**Saved data entries**

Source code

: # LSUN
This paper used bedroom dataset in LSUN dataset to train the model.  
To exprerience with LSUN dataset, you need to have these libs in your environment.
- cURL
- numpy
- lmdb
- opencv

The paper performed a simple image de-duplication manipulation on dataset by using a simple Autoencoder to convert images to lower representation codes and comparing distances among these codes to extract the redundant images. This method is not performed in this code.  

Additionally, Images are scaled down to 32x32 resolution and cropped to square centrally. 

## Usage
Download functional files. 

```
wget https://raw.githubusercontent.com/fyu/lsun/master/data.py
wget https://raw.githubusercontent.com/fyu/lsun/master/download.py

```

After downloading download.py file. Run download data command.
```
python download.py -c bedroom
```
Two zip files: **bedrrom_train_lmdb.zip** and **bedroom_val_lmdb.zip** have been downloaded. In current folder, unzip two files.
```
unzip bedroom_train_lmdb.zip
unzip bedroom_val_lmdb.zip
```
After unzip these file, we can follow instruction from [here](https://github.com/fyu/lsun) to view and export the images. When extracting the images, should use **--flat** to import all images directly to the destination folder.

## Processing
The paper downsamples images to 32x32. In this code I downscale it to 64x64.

**What is needed**
Find every line of the data that includes the string "https". Copy each of those lines.

**Response to this exercise**
wget https://raw.githubusercontent.com/fyu/lsun/master/data.py
wget https://raw.githubusercontent.com/fyu/lsun/master/download.py
After unzip these file, we can follow instruction from [here](https://github.com/fyu/lsun) to view and export the images. When extracting the images, should use **--flat** to import all images directly to the destination folder.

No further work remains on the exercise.